[[ Stored data, beginning ]]

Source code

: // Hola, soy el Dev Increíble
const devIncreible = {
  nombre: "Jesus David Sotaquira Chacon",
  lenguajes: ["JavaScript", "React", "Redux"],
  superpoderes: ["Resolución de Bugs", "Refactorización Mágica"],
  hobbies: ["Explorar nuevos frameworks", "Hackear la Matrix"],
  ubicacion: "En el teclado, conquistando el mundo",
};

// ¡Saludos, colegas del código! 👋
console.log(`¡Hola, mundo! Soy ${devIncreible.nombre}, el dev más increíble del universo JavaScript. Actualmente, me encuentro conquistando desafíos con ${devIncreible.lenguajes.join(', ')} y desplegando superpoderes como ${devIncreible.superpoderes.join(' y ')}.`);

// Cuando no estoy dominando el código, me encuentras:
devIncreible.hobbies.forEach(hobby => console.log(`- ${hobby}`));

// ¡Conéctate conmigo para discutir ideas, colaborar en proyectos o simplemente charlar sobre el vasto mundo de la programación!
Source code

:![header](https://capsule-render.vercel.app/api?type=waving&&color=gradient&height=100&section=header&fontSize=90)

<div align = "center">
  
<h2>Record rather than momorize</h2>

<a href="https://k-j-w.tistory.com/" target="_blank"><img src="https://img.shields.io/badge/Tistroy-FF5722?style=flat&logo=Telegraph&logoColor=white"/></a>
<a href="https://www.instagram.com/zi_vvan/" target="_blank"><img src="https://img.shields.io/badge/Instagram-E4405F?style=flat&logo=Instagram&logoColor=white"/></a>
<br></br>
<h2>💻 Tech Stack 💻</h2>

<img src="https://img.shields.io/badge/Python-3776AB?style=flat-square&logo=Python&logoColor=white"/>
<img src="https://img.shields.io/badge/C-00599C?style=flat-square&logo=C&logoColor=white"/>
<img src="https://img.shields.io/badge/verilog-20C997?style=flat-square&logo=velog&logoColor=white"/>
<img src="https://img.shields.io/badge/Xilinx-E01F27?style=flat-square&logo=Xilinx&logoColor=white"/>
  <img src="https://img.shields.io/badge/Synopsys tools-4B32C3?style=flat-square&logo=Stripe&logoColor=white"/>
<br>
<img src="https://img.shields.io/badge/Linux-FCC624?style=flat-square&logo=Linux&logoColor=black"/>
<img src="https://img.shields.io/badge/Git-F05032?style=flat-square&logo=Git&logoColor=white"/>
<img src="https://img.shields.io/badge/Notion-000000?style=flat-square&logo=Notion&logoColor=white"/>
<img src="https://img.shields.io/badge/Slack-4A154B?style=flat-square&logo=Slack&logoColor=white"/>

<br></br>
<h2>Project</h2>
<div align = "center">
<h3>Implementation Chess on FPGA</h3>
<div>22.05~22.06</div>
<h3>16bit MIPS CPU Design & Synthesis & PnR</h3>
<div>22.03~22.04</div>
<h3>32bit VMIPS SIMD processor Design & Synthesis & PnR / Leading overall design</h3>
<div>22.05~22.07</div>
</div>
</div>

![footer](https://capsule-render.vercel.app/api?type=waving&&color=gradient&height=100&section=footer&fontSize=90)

[[ Stored data, end ]]

#### Task objective:
Among the entries above, count the lines that contain the word "nombre" and give the number by itself.

#### Answer to this exercise:
2